If our sample F was in the “unlikely” area—the .05 most extreme Fs that could have been generated by the empty model—we would conclude that our sample F was unlikely to have been generated by this process. But our sample is *not* one of the .05 most extreme Fs! It’s one of the .076 highest Fs generated by randomness! And the sample F corroborates this story because 3.305 is not greater than 4.

What now? Is our empty model likely or *un*likely to have generated our sample F? Although .08 may not seem very likely to a casual observer, it is *more* likely than a .05 likelihood. According to our pre-set standards of what counts as “unlikely,” our empty model is *not* unlikely. This means \(\beta_1\), the increment, might be 0. We shouldn’t get rid of the empty model in favor of the complex model.

### What’s a t test?

You may have heard of a *t test*, or even studied it in a previous statistics class.
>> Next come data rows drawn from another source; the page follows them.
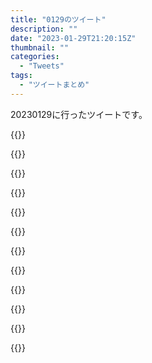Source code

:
 ```yaml
---
title: "0129のツイート"
description: ""
date: "2023-01-29T21:20:15Z"
thumbnail: ""
categories:
  - "Tweets"
tags:
  - "ツイートまとめ"
---
```

20230129に行ったツイートです。
<!--more-->
{{<tweetlike text="更新 20230128のツイートまとめ https://t.co/YDFB4Jjozm 818　January 29, 2023 at 06:20AM" screenname="jme/k.h (@JME_KH)" url="https://twitter.com/JME_KH/status/1619445445473837058?ref_src=twsrc%5Etfw" date="January 28 2023">}}

{{<tweetlike text="普通に意識あるのか" screenname="jme/k.h (@JME_KH)" url="https://twitter.com/JME_KH/status/1619494660191449089?ref_src=twsrc%5Etfw" date="January 28 2023">}}

{{<tweetlike text="本物寺崎さんもう死んでるのか" screenname="jme/k.h (@JME_KH)" url="https://twitter.com/JME_KH/status/1619494795793272834?ref_src=twsrc%5Etfw" date="January 28 2023">}}

{{<tweetlike text="話は後だ、ではない" screenname="jme/k.h (@JME_KH)" url="https://twitter.com/JME_KH/status/1619498359513051137?ref_src=twsrc%5Etfw" date="January 28 2023">}}

{{<tweetlike text="もう天下取ってるくらいの雰囲気出してる信長" screenname="jme/k.h (@JME_KH)" url="https://twitter.com/JME_KH/status/1619652705986965504?ref_src=twsrc%5Etfw" date="January 29 2023">}}

{{<tweetlike text="期待が重い。\nどんだけ前から虎になることを期待してんだ、この信長" screenname="jme/k.h (@JME_KH)" url="https://twitter.com/JME_KH/status/1619656913658187777?ref_src=twsrc%5Etfw" date="January 29 2023">}}

{{<tweetlike text="三英傑が一同に会してるシーンか、これ" screenname="jme/k.h (@JME_KH)" url="https://twitter.com/JME_KH/status/1619657975534338048?ref_src=twsrc%5Etfw" date="January 29 2023">}}

{{<tweetlike text="大分最悪な氏真だ" screenname="jme/k.h (@JME_KH)" url="https://twitter.com/JME_KH/status/1619658993869406210?ref_src=twsrc%5Etfw" date="January 29 2023">}}

{{<tweetlike text="重い" screenname="jme/k.h (@JME_KH)" url="https://twitter.com/JME_KH/status/1619659266964729856?ref_src=twsrc%5Etfw" date="January 29 2023">}}

{{<tweetlike text="まあ主人公だから仕方ないけどみんな家康にいろいろ向けてくるなあ" screenname="jme/k.h (@JME_KH)" url="https://twitter.com/JME_KH/status/1619660032538447873?ref_src=twsrc%5Etfw" date="January 29 2023">}}

{{<tweetlike text="ソニーのアカウント共通化失敗\nまあ悪化したわけではないからまあいいや" screenname="jme/k.h (@JME_KH)" url="https://twitter.com/JME_KH/status/1619677529908051968?ref_src=twsrc%5Etfw" date="January 29 2023">}}

{{<tweetlike text="否定者が死んでから次の否定者になるまて清須の何か見下ろせる城、自分はあれは頑張って土台盛って作った物って解釈したからセーフ\nいや、問題は市と出かけた時の山か\nあれはまあうん" screenname="jme/k.h (@JME_KH)" url="https://twitter.com/JME_KH/status/1619712302630207488?ref_src=twsrc%5Etfw" date="January 29 2023">}}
The t test is used to test the statistical significance between the means of two independent groups. We analyze that same situation by fitting the two-group model, and then using F to assess the difference between the two groups.

It turns out that in the case of comparing two groups, t and F are exactly the same, and the resulting p value will be the same. If you want the t statistic, you can just run your `supernova()`

, find F, and then take the square root of F. That’s the *t statistic* (also called *sample t*). Just as an F statistic is considered significant if it’s more extreme than 4, a t statistic is considered significant if it’s more extreme than \(\pm2\).

We use F instead of t because it will work in virtually any situation in which you want to evaluate statistical models, whereas the t test is more limited. But if someone asks you, now you know what a t test is.

### Interpreting the Model Comparison

In the case of the Tipping Experiment, the model comparison could yield a fairly straightforward interpretation. If we do the experiment and find an F that is greater than 4 (which we didn’t), we could conclude that the drawing of a smiley face on a check *causes* restaurant patrons to tip more.

This causal interpretation is not purely the result of statistical analysis. It is, instead, the combination of statistical analysis and study design. In this case, we have the advantage of random assignment: each table at the restaurant was randomly assigned to either get a smiley face or not. For this reason, if we detect a difference between the groups we can assume it is due to this experimental manipulation and not something else.

But if there had been a correlational design, and tables were not randomly assigned to conditions, we might do the same statistical analysis and get the same F. But we would need to consider other interpretations. If everyone who got the smiley face had had one server, and everyone without the smiley face, another, we would have to consider that it might be the server, and not the smiley face, that was causing the difference.

In the absence of random assignment, we can rule out that the F we observed was simply due to sampling variation, and we can adopt the more complex model. But we still need to always wonder if our interpretation of the complex model is correct, or if there may be some confounding variable we haven’t considered. Design and analysis are both important, and must be considered together.